Saved entries
[Start of section]

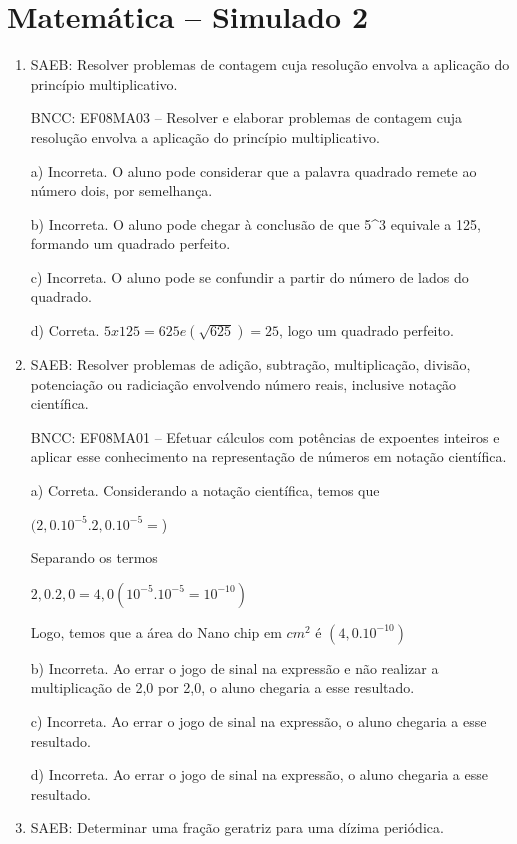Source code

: \section*{Matemática – Simulado 2}

\begin{enumerate}
\item SAEB: Resolver problemas de contagem cuja resolução envolva a aplicação
do princípio multiplicativo.

BNCC: EF08MA03 -- Resolver e elaborar problemas de contagem cuja
resolução envolva a aplicação do princípio multiplicativo.

a) Incorreta. O aluno pode considerar que a palavra quadrado remete
ao número dois, por semelhança.

b) Incorreta. O aluno pode chegar à conclusão de que 5^3 equivale a
125, formando um quadrado perfeito.

c) Incorreta. O aluno pode se confundir a partir do número de lados
do quadrado.

d) Correta. $5 x 125 = 625 e (\sqrt{625}) = 25$, logo um quadrado
perfeito.

\item SAEB: Resolver problemas de adição, subtração, multiplicação, divisão,
potenciação ou radiciação envolvendo número reais, inclusive notação
científica.

BNCC: EF08MA01 -- Efetuar cálculos com potências de expoentes inteiros e
aplicar esse conhecimento na representação de números em notação
científica.

a) Correta. Considerando a notação científica, temos que

$(2,0 . 10^{-5} . 2,0 . 10^{-5} =$)

Separando os termos

$2,0 . 2,0 = 4,0

(10^{-5} . 10^{-5} = 10^{-10})$

Logo, temos que a área do Nano chip em $cm^2$ é $(4,0 . 10^{-10})$

b) Incorreta. Ao errar o jogo de sinal na expressão e não realizar
a multiplicação de 2,0 por 2,0, o aluno chegaria a esse resultado.

c) Incorreta. Ao errar o jogo de sinal na expressão, o aluno
chegaria a esse resultado.

d) Incorreta. Ao errar o jogo de sinal na expressão, o aluno
chegaria a esse resultado.
\item SAEB: Determinar uma fração geratriz para uma dízima periódica.


\end{enumerate}
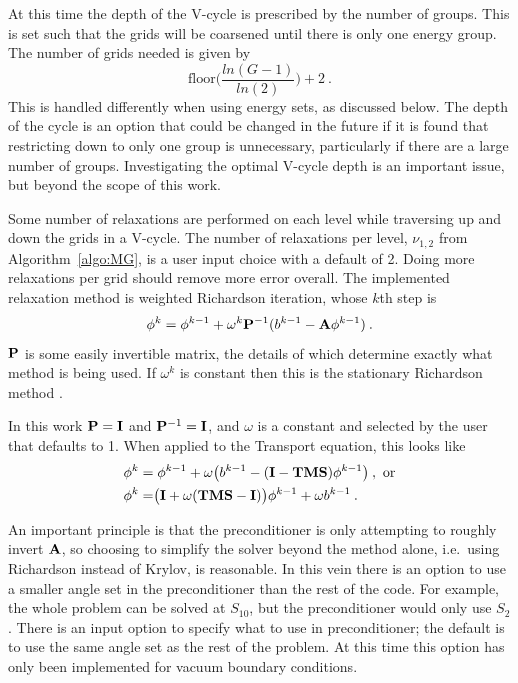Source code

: At this time the depth of the V-cycle is prescribed by the number of groups. This is set such that the grids will be coarsened until there is only one energy group. The number of grids needed is given by \cite{BinaryTree2011}
\begin{equation}
  \text{floor}\bigl( \frac{ln(G-1)}{ln(2)}\bigr) + 2 \:.
  \label{eq:NumGrids}
\end{equation}
%
This is handled differently when using energy sets, as discussed below. The depth of the cycle is an option that could be changed in the future if it is found that restricting down to only one group is unnecessary, particularly if there are a large number of groups. Investigating the optimal V-cycle depth is an important issue, but beyond the scope of this work. 

Some number of relaxations are performed on each level while traversing up and down the grids in a V-cycle. The number of relaxations per level, $\nu_{1,2}$ from Algorithm~\ref{algo:MG}, is a user input choice with a default of 2. Doing more relaxations per grid should remove more error overall. The implemented relaxation method is weighted Richardson iteration, whose $k$th step is
%
\begin{equation}
  \phi^{k} = \phi^{k-1} + \omega^{k}\mathbf{P}^{-1}(b^{k-1} - \mathbf{A}\phi^{k-1}) \:.
  \label{eq:Richardson}
\end{equation}
%
$\mathbf{P}$ is some easily invertible matrix, the details of which determine exactly what method is being used. If $\omega^{k}$ is constant then this is the stationary Richardson method \cite{Moore1999}. 

In this work $\mathbf{P} = \mathbf{I}$ and $\mathbf{P}^{-1} = \mathbf{I}$, and $\omega$ is a constant and selected by the user that defaults to 1. When applied to the Transport equation, this looks like
%
\begin{align}
  \phi^{k} &= \phi^{k-1} + \omega\bigr(b^{k-1} - (\mathbf{I} - \mathbf{TMS})\phi^{k-1}\bigl) \:, \text{ or} \nonumber \\
  \phi^{k} &= \bigr(\mathbf{I} + \omega(\mathbf{TMS} - \mathbf{I})\bigl)\phi^{k-1} + \omega b^{k-1} \:.
  \label{eq:relax}
 \end{align}
  
An important principle is that the preconditioner is only attempting to roughly invert $\mathbf{A}$, so choosing to simplify the solver beyond the method alone, i.e.\ using Richardson instead of Krylov, is reasonable. In this vein there is an option to use a smaller angle set in the preconditioner than the rest of the code. For example, the whole problem can be solved at $S_{10}$, but the preconditioner would only use $S_{2}$. There is an input option to specify what to use in preconditioner; the default is to use the same angle set as the rest of the problem. At this time this option has only been implemented for vacuum boundary conditions.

[End of section]

• **Task directions**:
In your copy, please omit the pictures and print every line of the records exactly.

• **Response area**:
Source code

: \section*{Matemática – Simulado 2}

\begin{enumerate}
\item SAEB: Resolver problemas de contagem cuja resolução envolva a aplicação
do princípio multiplicativo.

BNCC: EF08MA03 -- Resolver e elaborar problemas de contagem cuja
resolução envolva a aplicação do princípio multiplicativo.

a) Incorreta. O aluno pode considerar que a palavra quadrado remete
ao número dois, por semelhança.

b) Incorreta. O aluno pode chegar à conclusão de que 5^3 equivale a
125, formando um quadrado perfeito.

c) Incorreta. O aluno pode se confundir a partir do número de lados
do quadrado.

d) Correta. $5 x 125 = 625 e (\sqrt{625}) = 25$, logo um quadrado
perfeito.

\item SAEB: Resolver problemas de adição, subtração, multiplicação, divisão,
potenciação ou radiciação envolvendo número reais, inclusive notação
científica.

BNCC: EF08MA01 -- Efetuar cálculos com potências de expoentes inteiros e
aplicar esse conhecimento na representação de números em notação
científica.

a) Correta. Considerando a notação científica, temos que

$(2,0 . 10^{-5} . 2,0 . 10^{-5} =$)

Separando os termos

$2,0 . 2,0 = 4,0

(10^{-5} . 10^{-5} = 10^{-10})$

Logo, temos que a área do Nano chip em $cm^2$ é $(4,0 . 10^{-10})$

b) Incorreta. Ao errar o jogo de sinal na expressão e não realizar
a multiplicação de 2,0 por 2,0, o aluno chegaria a esse resultado.

c) Incorreta. Ao errar o jogo de sinal na expressão, o aluno
chegaria a esse resultado.

d) Incorreta. Ao errar o jogo de sinal na expressão, o aluno
chegaria a esse resultado.
\item SAEB: Determinar uma fração geratriz para uma dízima periódica.


\end{enumerate}
Source code

: At this time the depth of the V-cycle is prescribed by the number of groups. This is set such that the grids will be coarsened until there is only one energy group. The number of grids needed is given by \cite{BinaryTree2011}
\begin{equation}
  \text{floor}\bigl( \frac{ln(G-1)}{ln(2)}\bigr) + 2 \:.
  \label{eq:NumGrids}
\end{equation}
%
This is handled differently when using energy sets, as discussed below. The depth of the cycle is an option that could be changed in the future if it is found that restricting down to only one group is unnecessary, particularly if there are a large number of groups. Investigating the optimal V-cycle depth is an important issue, but beyond the scope of this work. 

Some number of relaxations are performed on each level while traversing up and down the grids in a V-cycle. The number of relaxations per level, $\nu_{1,2}$ from Algorithm~\ref{algo:MG}, is a user input choice with a default of 2. Doing more relaxations per grid should remove more error overall. The implemented relaxation method is weighted Richardson iteration, whose $k$th step is
%
\begin{equation}
  \phi^{k} = \phi^{k-1} + \omega^{k}\mathbf{P}^{-1}(b^{k-1} - \mathbf{A}\phi^{k-1}) \:.
  \label{eq:Richardson}
\end{equation}
%
$\mathbf{P}$ is some easily invertible matrix, the details of which determine exactly what method is being used. If $\omega^{k}$ is constant then this is the stationary Richardson method \cite{Moore1999}. 

In this work $\mathbf{P} = \mathbf{I}$ and $\mathbf{P}^{-1} = \mathbf{I}$, and $\omega$ is a constant and selected by the user that defaults to 1. When applied to the Transport equation, this looks like
%
\begin{align}
  \phi^{k} &= \phi^{k-1} + \omega\bigr(b^{k-1} - (\mathbf{I} - \mathbf{TMS})\phi^{k-1}\bigl) \:, \text{ or} \nonumber \\
  \phi^{k} &= \bigr(\mathbf{I} + \omega(\mathbf{TMS} - \mathbf{I})\bigl)\phi^{k-1} + \omega b^{k-1} \:.
  \label{eq:relax}
 \end{align}
  
An important principle is that the preconditioner is only attempting to roughly invert $\mathbf{A}$, so choosing to simplify the solver beyond the method alone, i.e.\ using Richardson instead of Krylov, is reasonable. In this vein there is an option to use a smaller angle set in the preconditioner than the rest of the code. For example, the whole problem can be solved at $S_{10}$, but the preconditioner would only use $S_{2}$. There is an input option to specify what to use in preconditioner; the default is to use the same angle set as the rest of the problem. At this time this option has only been implemented for vacuum boundary conditions.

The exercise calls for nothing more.